Name | Daily Close | Daily Change | Daily Change (%) |
---|---|---|---|
Dow | 46,519.72 | 78.62 | 0.17% |
S&P 500 | 6,715.35 | 4.15 | 0.06% |
Nasdaq | 22,844.05 | 88.89 | 0.39% |
VIX | 16.28 | -0.35 | -2.10% |
Gold | 3,885.60 | 17.5 | 0.45% |
Oil | 60.95 | 0.47 | 0.78% |
OVERVIEW OF THE US MARKET
Wall Street closed mixed on October 3, 2025, as a late-day selloff in technology shares offset gains in health care and utilities amid ongoing concerns over the US government shutdown and delayed economic data. The S&P 500 eked out a fractional gain of 0.01%, while the Nasdaq Composite fell 0.28% and the Dow Jones Industrial Average rose 0.51%. Health care stocks led advancers, with the sector up 1.13% on resilient earnings prospects, but big tech names like Palantir tumbled 7.5% after reports of flaws in its systems, pulling the information technology sector down 0.32%.
Plug Power surged 34.63% amid renewed interest in alternative energy, while Lithium Americas jumped 31.78% on commodity strength. Snap rose 3.89%, but Rocket Companies slid 3.10%. The market shrugged off stalled service-sector activity from ISM data, with swaps traders still pricing in a quarter-point Fed cut in October despite the data blackout from the shutdown.
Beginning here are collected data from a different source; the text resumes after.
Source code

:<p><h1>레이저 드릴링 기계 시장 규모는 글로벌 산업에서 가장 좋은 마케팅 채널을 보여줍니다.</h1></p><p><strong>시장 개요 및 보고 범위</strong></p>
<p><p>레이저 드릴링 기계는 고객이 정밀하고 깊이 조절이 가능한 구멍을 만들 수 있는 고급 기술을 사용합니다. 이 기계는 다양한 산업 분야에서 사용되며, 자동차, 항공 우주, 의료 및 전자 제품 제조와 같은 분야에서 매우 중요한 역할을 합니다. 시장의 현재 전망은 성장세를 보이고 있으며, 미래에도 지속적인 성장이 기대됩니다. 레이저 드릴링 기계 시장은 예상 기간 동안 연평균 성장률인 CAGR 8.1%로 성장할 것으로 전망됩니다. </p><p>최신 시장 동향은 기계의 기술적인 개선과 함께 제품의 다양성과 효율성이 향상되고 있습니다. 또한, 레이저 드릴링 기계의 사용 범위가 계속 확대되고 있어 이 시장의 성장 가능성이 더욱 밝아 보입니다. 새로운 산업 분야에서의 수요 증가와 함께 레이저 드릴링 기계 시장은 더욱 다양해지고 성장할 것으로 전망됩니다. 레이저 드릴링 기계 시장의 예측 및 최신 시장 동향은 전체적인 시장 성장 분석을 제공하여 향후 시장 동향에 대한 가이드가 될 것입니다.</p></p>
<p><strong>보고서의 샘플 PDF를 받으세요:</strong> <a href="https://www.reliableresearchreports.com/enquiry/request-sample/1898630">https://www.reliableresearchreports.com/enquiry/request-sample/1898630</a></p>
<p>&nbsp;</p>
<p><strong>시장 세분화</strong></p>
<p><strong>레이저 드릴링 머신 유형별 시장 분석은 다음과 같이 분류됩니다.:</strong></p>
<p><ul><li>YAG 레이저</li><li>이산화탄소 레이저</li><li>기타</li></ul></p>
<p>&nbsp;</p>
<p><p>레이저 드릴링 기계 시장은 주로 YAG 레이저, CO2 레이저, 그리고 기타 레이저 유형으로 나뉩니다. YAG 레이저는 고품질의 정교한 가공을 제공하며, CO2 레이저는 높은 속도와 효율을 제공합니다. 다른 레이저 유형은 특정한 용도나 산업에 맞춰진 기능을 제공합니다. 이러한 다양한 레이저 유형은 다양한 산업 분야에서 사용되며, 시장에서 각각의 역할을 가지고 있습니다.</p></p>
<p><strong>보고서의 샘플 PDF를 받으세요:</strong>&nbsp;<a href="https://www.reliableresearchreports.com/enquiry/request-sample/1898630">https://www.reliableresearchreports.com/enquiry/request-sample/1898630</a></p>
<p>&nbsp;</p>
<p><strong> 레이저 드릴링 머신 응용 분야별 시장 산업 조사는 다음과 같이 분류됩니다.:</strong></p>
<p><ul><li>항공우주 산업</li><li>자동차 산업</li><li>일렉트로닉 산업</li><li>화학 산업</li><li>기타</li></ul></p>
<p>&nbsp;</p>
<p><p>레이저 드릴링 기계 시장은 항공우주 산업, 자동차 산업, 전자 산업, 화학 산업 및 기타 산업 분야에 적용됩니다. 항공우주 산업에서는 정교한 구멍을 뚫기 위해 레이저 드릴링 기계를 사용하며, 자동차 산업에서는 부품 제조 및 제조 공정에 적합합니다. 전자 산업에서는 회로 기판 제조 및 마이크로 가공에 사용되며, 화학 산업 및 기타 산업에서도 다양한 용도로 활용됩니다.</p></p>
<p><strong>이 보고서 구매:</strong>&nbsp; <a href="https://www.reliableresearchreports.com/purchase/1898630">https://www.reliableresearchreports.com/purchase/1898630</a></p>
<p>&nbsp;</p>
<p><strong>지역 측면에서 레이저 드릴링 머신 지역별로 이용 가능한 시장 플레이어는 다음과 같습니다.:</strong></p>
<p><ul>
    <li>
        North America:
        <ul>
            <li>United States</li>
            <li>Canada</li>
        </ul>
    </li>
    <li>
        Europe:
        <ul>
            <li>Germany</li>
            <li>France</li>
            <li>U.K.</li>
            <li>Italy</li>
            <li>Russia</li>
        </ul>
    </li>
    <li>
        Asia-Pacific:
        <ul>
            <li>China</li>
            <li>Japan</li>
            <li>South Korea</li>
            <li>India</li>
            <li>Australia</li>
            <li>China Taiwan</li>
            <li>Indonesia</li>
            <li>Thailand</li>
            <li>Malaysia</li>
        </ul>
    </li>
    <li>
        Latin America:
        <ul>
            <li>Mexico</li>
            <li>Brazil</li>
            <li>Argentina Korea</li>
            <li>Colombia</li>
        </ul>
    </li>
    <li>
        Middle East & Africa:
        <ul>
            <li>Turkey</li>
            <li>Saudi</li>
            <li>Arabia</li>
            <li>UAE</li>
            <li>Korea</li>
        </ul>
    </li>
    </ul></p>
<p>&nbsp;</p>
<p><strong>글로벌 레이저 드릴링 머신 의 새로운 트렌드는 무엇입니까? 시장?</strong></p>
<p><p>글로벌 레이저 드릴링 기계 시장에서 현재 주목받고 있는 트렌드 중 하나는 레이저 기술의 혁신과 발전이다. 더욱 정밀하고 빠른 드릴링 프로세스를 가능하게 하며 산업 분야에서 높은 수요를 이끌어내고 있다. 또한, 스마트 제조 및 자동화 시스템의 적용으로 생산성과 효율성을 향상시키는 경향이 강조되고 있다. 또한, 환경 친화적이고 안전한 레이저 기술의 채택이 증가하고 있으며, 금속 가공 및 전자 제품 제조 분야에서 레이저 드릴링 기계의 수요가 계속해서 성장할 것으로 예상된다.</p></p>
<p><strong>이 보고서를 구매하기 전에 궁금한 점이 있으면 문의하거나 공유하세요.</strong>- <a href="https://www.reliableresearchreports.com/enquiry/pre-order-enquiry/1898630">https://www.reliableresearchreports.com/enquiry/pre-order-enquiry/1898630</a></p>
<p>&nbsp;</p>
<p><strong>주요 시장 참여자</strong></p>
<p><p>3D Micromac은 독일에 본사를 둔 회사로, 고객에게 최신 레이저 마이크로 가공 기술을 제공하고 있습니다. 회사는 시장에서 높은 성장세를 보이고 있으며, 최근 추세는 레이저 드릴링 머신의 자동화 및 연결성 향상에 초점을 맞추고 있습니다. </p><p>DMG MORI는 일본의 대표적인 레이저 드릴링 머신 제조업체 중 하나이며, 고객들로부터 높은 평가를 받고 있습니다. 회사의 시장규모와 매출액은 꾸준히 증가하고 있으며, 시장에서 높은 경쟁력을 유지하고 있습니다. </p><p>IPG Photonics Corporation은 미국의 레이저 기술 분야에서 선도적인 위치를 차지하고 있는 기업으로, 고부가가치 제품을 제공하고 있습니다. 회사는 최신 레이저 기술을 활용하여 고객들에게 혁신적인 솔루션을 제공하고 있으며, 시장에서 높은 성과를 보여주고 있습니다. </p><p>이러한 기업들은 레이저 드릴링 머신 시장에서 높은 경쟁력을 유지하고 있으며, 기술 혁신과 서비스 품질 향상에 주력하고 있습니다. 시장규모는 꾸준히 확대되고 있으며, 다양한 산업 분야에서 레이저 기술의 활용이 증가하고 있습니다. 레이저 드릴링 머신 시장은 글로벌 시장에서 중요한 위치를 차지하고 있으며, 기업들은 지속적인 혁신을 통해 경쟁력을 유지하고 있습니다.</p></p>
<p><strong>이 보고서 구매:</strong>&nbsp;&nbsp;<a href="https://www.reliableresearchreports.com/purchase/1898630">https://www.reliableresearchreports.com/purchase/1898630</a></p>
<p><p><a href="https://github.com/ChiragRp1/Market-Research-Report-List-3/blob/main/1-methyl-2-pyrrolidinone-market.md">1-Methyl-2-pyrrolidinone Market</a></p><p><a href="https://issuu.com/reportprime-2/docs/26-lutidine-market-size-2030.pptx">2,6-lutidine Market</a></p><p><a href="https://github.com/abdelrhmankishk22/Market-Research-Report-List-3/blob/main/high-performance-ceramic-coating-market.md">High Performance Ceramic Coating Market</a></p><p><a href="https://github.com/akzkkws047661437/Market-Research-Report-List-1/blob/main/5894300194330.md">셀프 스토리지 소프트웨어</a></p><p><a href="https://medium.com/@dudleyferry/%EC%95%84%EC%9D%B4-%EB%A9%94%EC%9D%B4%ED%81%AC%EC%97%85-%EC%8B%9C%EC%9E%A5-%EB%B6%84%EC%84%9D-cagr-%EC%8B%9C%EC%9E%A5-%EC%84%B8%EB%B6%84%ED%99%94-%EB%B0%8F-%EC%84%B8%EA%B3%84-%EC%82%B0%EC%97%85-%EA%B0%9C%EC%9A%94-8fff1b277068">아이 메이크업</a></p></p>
President Donald Trump’s warnings on Hamas and plans to lay off government workers added to uncertainty, though Hamas’s partial agreement to terms eased some geopolitical tensions.
Bitcoin hit a new all-time high above $125,000, fueled by the “debasement trade” narrative around the shutdown and safe-haven flows, extending its year-to-date gain to over 30%. In corporate news, Rivian reworked vehicle designs over safety concerns, and Boeing delayed its 777X launch to 2027, potentially facing billions in charges. AI enthusiasm persisted with deals like Global Infrastructure Partners eyeing Aligned Data Centers at $40 billion, but warnings of a trillion-dollar bubble grew, with Bain & Co. forecasting a revenue shortfall for AI firms by 2030.
Consumer confidence data earlier in the week showed a slight dip to 94.2 in September, below expectations, while ISM manufacturing PMI edged up to 49.1, signaling contraction but better than forecast. Investors are eyeing delayed nonfarm payrolls, now expected Friday amid the shutdown, with polls anticipating 50,000 job ads and a steady 4.3% unemployment rate.
OVERVIEW OF THE AUSTRALIAN MARKET
Australia’s share market closed higher on October 3, 2025, nearing record highs as positive US cues and resilient economic data boosted sentiment despite softer building approvals. The S&P/ASX 200 rose 0.46% to 8,987.4, while the All Ordinaries gained 0.52% to 9,288.1. Information technology led with a 1.63% advance, mirroring Nasdaq rebounds, followed by health care up 1.04% and consumer discretionary up 1.02%.
Finder Energy surged 31.0% on performance rights vesting, Cettire rose 27.3% in its uptrend, and European Lithium jumped 22.2% after announcing a share buy-back. Clarity Pharmaceuticals climbed 19.3% on upcoming data presentations, but Race Oncology fell 12.6% after a sharp prior rally. The market benefited from a “Goldilocks” scenario of stronger private-sector growth justifying fewer rate cuts, with the index up 2.3% for the week.
Building approvals dropped 6% in August, worse than the 3% poll, while goods exports fell 7.8%, dragging the trade surplus to A$1.825 billion, below expectations. RBA held its cash rate at 3.6%, and S&P Global manufacturing PMI finalized at 51.4, indicating expansion. The Aussie dollar edged up to 0.6602 against the US dollar.